Aladár Schöpflin : Gyula Krúdy

En hommage à Gyula Krúdy mort il y a 80 ans, nous publions la traduction d’un article d’Aladár Shöpflin paru dans la revue Nyugat en 1933.

Celui qui s’aventurerait à esquisser le portrait de Gyula Krúdy devrait pour cela tremper sa plume dans l’encrier même de Gyula Krúdy. L’homme, tout autant que l’écrivain, était singulier, inimitable, à l’instar de ses personnages. Il n’appartenait à aucune école, aucun parti, aucune communauté, pas même à la communauté des hommes. Il s’était construit une existence sur mesure, à l’image de son écriture, sans jamais se lier à rien ni à personne. Je doute que même en amour ou en amitié, il ne se soit jamais livré complètement à quiconque. Il ne s’appliquait pas à lui-même la morale de la société, il s’en était créé une, à sa mesure. Il n’a subi qu’une seule influence littéraire, celle de Kálmán Mikszáth mais il s’en était rapidement écarté pour laisser éclore son propre style, unique en son genre. Il y avait en lui un côté russe, mais, plutôt qu’une influence littéraire, il avait surtout hérité d’une sensibilité slave.

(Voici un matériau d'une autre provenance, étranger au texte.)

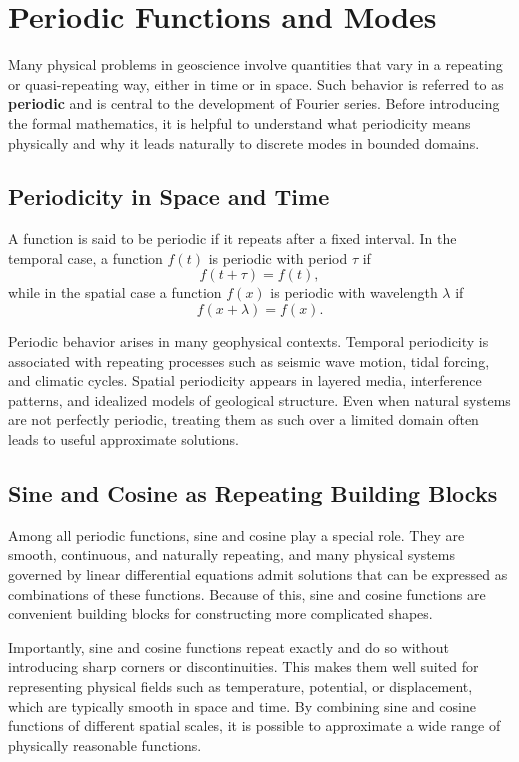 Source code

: \section{Periodic Functions and Modes}

Many physical problems in geoscience involve quantities that vary in a repeating or quasi-repeating way, either in time or in space. Such behavior is referred to as \textbf{periodic} and is central to the development of Fourier series. Before introducing the formal mathematics, it is helpful to understand what periodicity means physically and why it leads naturally to discrete modes in bounded domains.

\subsection{Periodicity in Space and Time}

A function is said to be periodic if it repeats after a fixed interval. In the temporal case, a function $f(t)$ is periodic with period $\tau$ if
\[
    f(t + \tau) = f(t),
\]
while in the spatial case a function $f(x)$ is periodic with wavelength $\lambda$ if
\[
    f(x + \lambda) = f(x).
\]

Periodic behavior arises in many geophysical contexts. Temporal periodicity is associated with repeating processes such as seismic wave motion, tidal forcing, and climatic cycles. Spatial periodicity appears in layered media, interference patterns, and idealized models of geological structure. Even when natural systems are not perfectly periodic, treating them as such over a limited domain often leads to useful approximate solutions.

\subsection{Sine and Cosine as Repeating Building Blocks}

Among all periodic functions, sine and cosine play a special role. They are smooth, continuous, and naturally repeating, and many physical systems governed by linear differential equations admit solutions that can be expressed as combinations of these functions. Because of this, sine and cosine functions are convenient building blocks for constructing more complicated shapes.

Importantly, sine and cosine functions repeat exactly and do so without introducing sharp corners or discontinuities. This makes them well suited for representing physical fields such as temperature, potential, or displacement, which are typically smooth in space and time. By combining sine and cosine functions of different spatial scales, it is possible to approximate a wide range of physically reasonable functions.

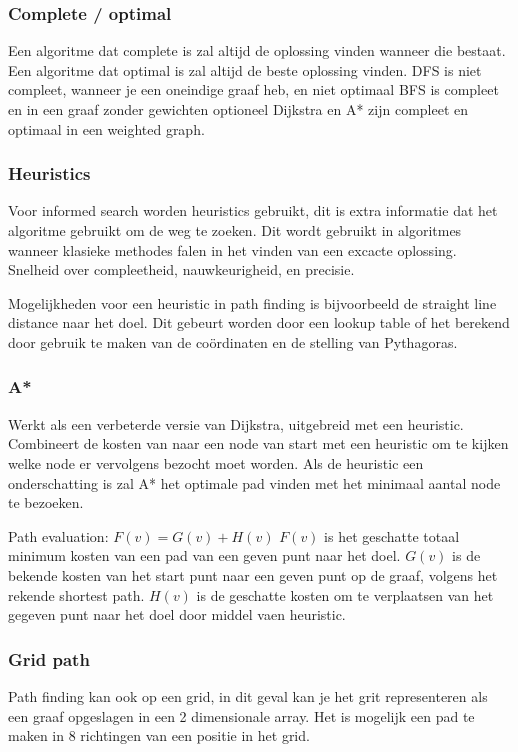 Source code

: \subsubsection{Complete / optimal}
Een algoritme dat complete is zal altijd de oplossing vinden wanneer die bestaat.
Een algoritme dat optimal is zal altijd de beste oplossing vinden.
DFS is niet compleet, wanneer je een oneindige graaf heb, en niet optimaal
BFS is compleet en in een graaf zonder gewichten optioneel
Dijkstra en A* zijn compleet en optimaal in een weighted graph.

\subsubsection{Heuristics}
Voor informed search worden heuristics gebruikt, dit is extra informatie dat het algoritme gebruikt om de weg te zoeken.
Dit wordt gebruikt in algoritmes wanneer klasieke methodes falen in het vinden van een excacte oplossing.
Snelheid over compleetheid, nauwkeurigheid, en precisie.

Mogelijkheden voor een heuristic in path finding is bijvoorbeeld de straight line distance naar het doel.
Dit gebeurt worden door een lookup table of het berekend door gebruik te maken van de coördinaten en de stelling van Pythagoras.

\subsubsection{A*}
Werkt als een verbeterde versie van Dijkstra, uitgebreid met een heuristic.
Combineert de kosten van naar een node van start met een heuristic om te kijken welke node er vervolgens bezocht moet worden.
Als de heuristic een onderschatting is zal A* het optimale pad vinden met het minimaal aantal node te bezoeken.

Path evaluation:
$F(v) = G(v) + H(v)$
$F(v)$ is het geschatte totaal minimum kosten van een pad van een geven punt naar het doel.
$G(v)$ is de bekende kosten van het start punt naar een geven punt op de graaf, volgens het rekende shortest path.
$H(v)$ is de geschatte kosten om te verplaatsen van het gegeven punt naar het doel door middel vaen heuristic.

\subsubsection{Grid path}
Path finding kan ook op een grid, in dit geval kan je het grit representeren als een graaf opgeslagen in een 2 dimensionale array.
Het is mogelijk een pad te maken in 8 richtingen van een positie in het grid.
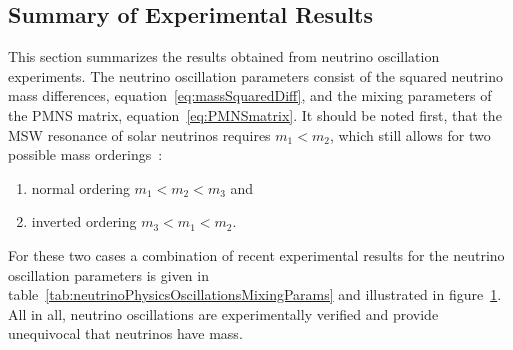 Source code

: \subsection{Summary of Experimental Results}
\label{sec:neutrinoPhysicsOscillationsMixingParams}
This section summarizes the results obtained from neutrino oscillation experiments. The neutrino oscillation parameters consist of the squared neutrino mass differences, equation~\eqref{eq:massSquaredDiff}, and the mixing parameters of the PMNS matrix, equation~\eqref{eq:PMNSmatrix}. It should be noted first, that the MSW resonance of solar neutrinos requires $m_1 < m_2$, which still allows for two possible mass orderings~\cite{zuber2011neutrino}:
\begin{enumerate}
    \item normal ordering $m_1 < m_2 < m_3$ and
    \item inverted ordering $m_3 < m_1 < m_2$.
\end{enumerate}
For these two cases a combination of recent experimental results for the neutrino oscillation parameters is given in table~\ref{tab:neutrinoPhysicsOscillationsMixingParams} and illustrated in figure~\ref{fig:neutrinoPhysicsOscillationsMixingParams}. All in all, neutrino oscillations are experimentally verified and provide unequivocal that neutrinos have mass.
\FloatBarrier
\begin{figure}[t]
	\label{fig:neutrinoPhysicsOscillationsMixingParams}
\end{figure}


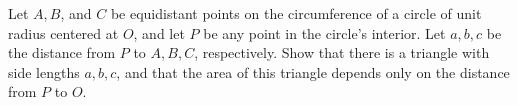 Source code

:Let  $A,B$, and $C$  be equidistant points on the circumference of a circle
of unit radius centered at  $O$,  and let  $P$  be any point in the circle's
interior.  Let  $a, b, c$  be the distance from  $P$  to $A, B, C$,
respectively.
Show that there is a triangle with side lengths  $a, b, c$,  and that the
area of this triangle depends only on the distance from  $P$  to  $O$.
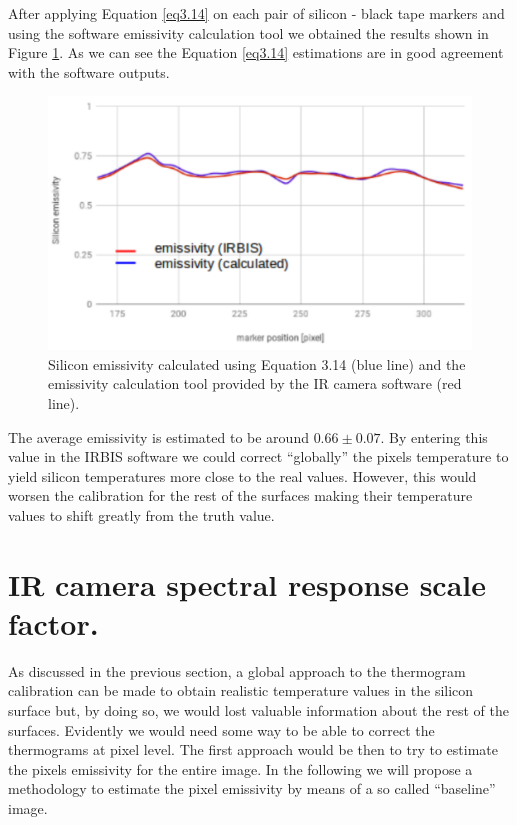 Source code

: 		After applying Equation \ref{eq3.14} on each pair of silicon - black tape markers and using the software emissivity calculation tool we obtained the results shown in Figure \ref{fig4.6}. As we can see the Equation \ref{eq3.14} estimations are in good agreement with the software outputs. 
		
		\begin{figure}[ht!]
			\centering
			\captionsetup{justification=centering,margin=2cm}
			\includegraphics[scale=0.35]{Figures/Chapter04/SiliconEmissivityCalculatedVSIRBIS.pdf}
			\caption{Silicon emissivity calculated using Equation 3.14 (blue line) and the emissivity calculation tool provided by the IR camera software (red line).}\label{fig4.6}
		\end{figure}
		
		The average emissivity is estimated to be around $0.66 \pm 0.07$. By entering this value in the IRBIS software we could correct “globally” the pixels temperature to yield silicon temperatures more close to the real values. However, this would worsen the calibration for the rest of the surfaces making their temperature values to shift greatly from the truth value.
	
	\section{IR camera spectral response scale factor.}\label{section4.4}
	
		As discussed in the previous section, a global approach to the thermogram calibration can be made to obtain realistic temperature values in the silicon surface but, by doing so, we would lost valuable information about the rest of the surfaces. Evidently we would need some way to be able to correct the thermograms at pixel level. The first approach would be then to try to estimate the pixels emissivity for the entire image. In the following we will propose a methodology to estimate the pixel emissivity by means of a so called “baseline” image. 
		
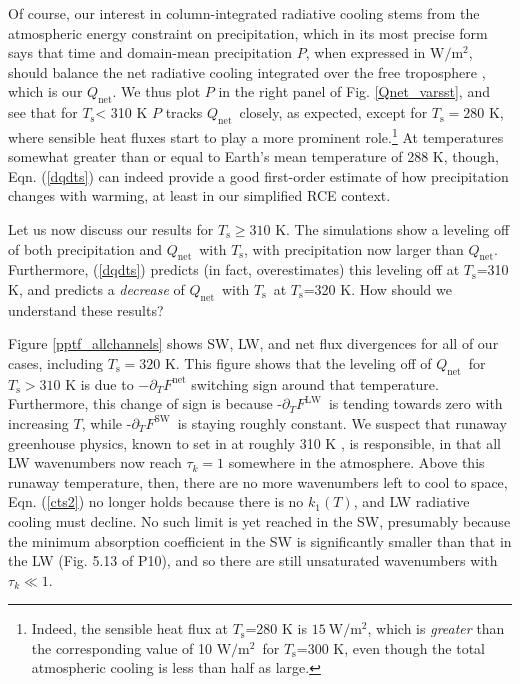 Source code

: \documentclass[10pt]{article}
\newcommand{\eqnref}[1]{(\ref{#1})}
\newcommand{\ppt}{\ensuremath{\partial_T}}
\newcommand{\Qnet}{\ensuremath{Q_\mathrm{net}}}
\newcommand{\FLW}{\ensuremath{F^\mathrm{LW}}}
\newcommand{\FSW}{\ensuremath{F^\mathrm{SW}}}
\newcommand{\Fnet}{\ensuremath{F^\mathrm{net}}}
\newcommand{\tauk}{\ensuremath{\tau_k}}
\newcommand{\Wmsq}{\ensuremath{\mathrm{W/m^2}}}
\newcommand{\Ts}{\ensuremath{T_\mathrm{s}}}
\begin{document}
Of course,  our interest in column-integrated radiative cooling stems from the atmospheric energy constraint on precipitation, which in its most precise form says that time and domain-mean precipitation $P$, when expressed in $\mathrm{W/m^2}$, should balance the net radiative cooling integrated over the free troposphere \citep{ogorman2012}, which is our \Qnet. We thus plot $P$ in the right panel of Fig. \ref{Qnet_varsst}, and see that for \Ts < 310 K $P$ tracks \Qnet\ closely, as expected, except for  $\Ts=280$ K, where sensible heat fluxes start to play a more prominent role.\footnote{Indeed, the sensible heat flux at \Ts=280 K  is $\mathrm{15\ W/m^2}$, which is \emph{greater} than the corresponding value of 10 \Wmsq\ for \Ts=300 K, even though the total atmospheric cooling is less than half as large.} 
 At temperatures somewhat greater than or equal to Earth's mean temperature of 288 K, though,  Eqn. \eqnref{dqdts} can indeed provide a good first-order estimate of how precipitation changes with warming, at least in our simplified RCE context. 

Let us now discuss our results for $\Ts \geq 310$ K. The simulations show a leveling off of both precipitation and \Qnet\ with \Ts, with precipitation now larger than \Qnet. Furthermore, \eqnref{dqdts} predicts (in fact, overestimates) this leveling off at \Ts=310 K, and predicts a \emph{decrease} of \Qnet\ with \Ts\ at \Ts=320 K. How should we understand these results?

Figure \ref{pptf_allchannels} shows SW, LW, and net flux divergences for all of our cases, including $\Ts=320$ K. This figure shows that the leveling off of \Qnet\ for $\Ts > 310$ K is due to $ - \ppt \Fnet$ switching sign around that temperature.  Furthermore, this change of sign is because -\ppt \FLW\ is tending towards zero with increasing $T$, while -\ppt \FSW\ is staying roughly constant. We suspect that runaway greenhouse physics, known to set in at roughly 310 K \citep{goldblatt2013}, is responsible, in that all LW wavenumbers now reach $\tauk =1$ somewhere in the atmosphere. Above this runaway temperature, then, there are no more wavenumbers left to cool to space, Eqn. \eqnref{cts2} no longer holds because there is no $k_1(T)$, and LW radiative cooling must decline. No such limit is yet reached in the SW, presumably because the minimum absorption coefficient in the SW is significantly smaller than that in the LW (Fig. 5.13 of P10), and so there are still unsaturated wavenumbers with $\tauk \ll 1 $.
\end{document}
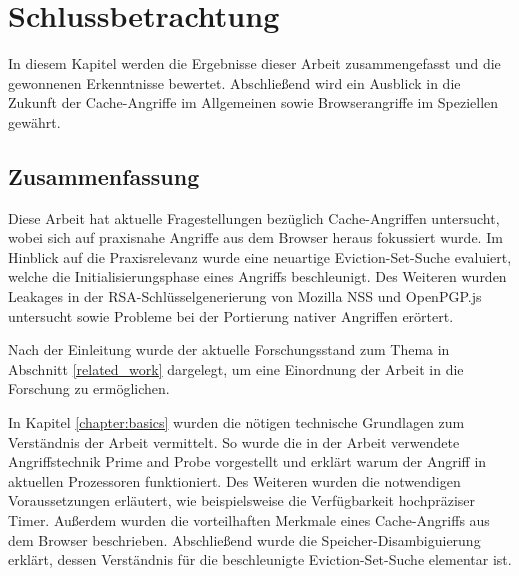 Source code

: \chapter{Schlussbetrachtung}
\label{chapter:conclusions}

In diesem Kapitel werden die Ergebnisse dieser Arbeit zusammengefasst und die gewonnenen Erkenntnisse bewertet.
Abschließend wird ein Ausblick in die Zukunft der Cache-Angriffe im Allgemeinen sowie Browserangriffe im Speziellen gewährt.

\section{Zusammenfassung}
Diese Arbeit hat aktuelle Fragestellungen bezüglich Cache-Angriffen untersucht, wobei sich auf praxisnahe Angriffe aus dem Browser heraus fokussiert wurde.
Im Hinblick auf die Praxisrelevanz wurde eine neuartige Eviction-Set-Suche evaluiert, welche die Initialisierungsphase eines Angriffs beschleunigt.
Des Weiteren wurden Leakages in der RSA-Schlüsselgenerierung von Mozilla NSS und OpenPGP.js untersucht sowie Probleme bei der Portierung nativer Angriffen erörtert.

\par \medskip                         

Nach der Einleitung wurde der aktuelle Forschungsstand zum Thema in Abschnitt \ref{related_work} dargelegt, um eine Einordnung der Arbeit in die Forschung zu ermöglichen.

\par \medskip                     

In Kapitel \ref{chapter:basics} wurden die nötigen technische Grundlagen zum Verständnis der Arbeit vermittelt.
So wurde die in der Arbeit verwendete Angriffstechnik Prime and Probe vorgestellt und erklärt warum der Angriff in aktuellen Prozessoren funktioniert.
Des Weiteren wurden die notwendigen Voraussetzungen erläutert, wie beispielsweise die Verfügbarkeit hochpräziser Timer.
Außerdem wurden die vorteilhaften Merkmale eines Cache-Angriffs aus dem Browser beschrieben.
Abschließend wurde die Speicher-Disambiguierung erklärt, dessen Verständnis für die beschleunigte Eviction-Set-Suche elementar ist.

\par \medskip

Avec lui, la critique était toujours à la peine. Il ne rentrait pas dans les catégories habituelles, il échappait à la mesure commune. Aussi les commentaires hésitaient toujours entre deux extrêmes : les louanges inconditionnelles ou le rejet sans appel. Les écrivains le comprenaient, l’aimaient, le tenaient en haute estime car ils percevaient en lui le génie caché, qui sourdait en permanence sans jamais pouvoir s’épanouir complètement. Il séduisait aussi par la nonchalance étrange, aristocratique, avec laquelle il s’affranchissait des règles, au point de s’exhiber sans aucune gêne en robe de chambre. Mais ce qui plaisait surtout, c’était sa voix, cette voix profonde et grave de baryton qui contenait certes la mélancolie mais aussi la joie de vivre, l’émerveillement devant les gens, les choses, et en même temps, l’indifférence à leur égard. Comme un violoncelliste solitaire derrière les buissons du jardin qui, lorsqu’il joue, s’affranchit des notes imposées par la partition et suit sa propre fantaisie, exprimant ce qui lui traverse l’esprit et laissant l’inspiration de son monde intérieur guider son archet. Ceux qui l’ont entendu parler connaissent cette voix, sa profondeur, sa sonorité, sa beauté virile : la tonalité de sa voix parlée et la tonalité de son écriture ne faisaient qu’une. Cette tonalité qui a donné à ses textes toute leur beauté, qui fait la beauté même de son écriture. C’est pourquoi celle-ci est si difficile à analyser : il faudrait pour cela recourir à la fois à des concepts musicaux et littéraires. J’ai souvent pensé qu’il pourrait être comparé à un premier violon tsigane qui ne sait pas, ou ne veut pas savoir, comment jouent les autres musiciens, et qui joue comme bon lui chante, n’écoutant que sa fougue, à demi conscient… et, en tout état de cause, avec son âme.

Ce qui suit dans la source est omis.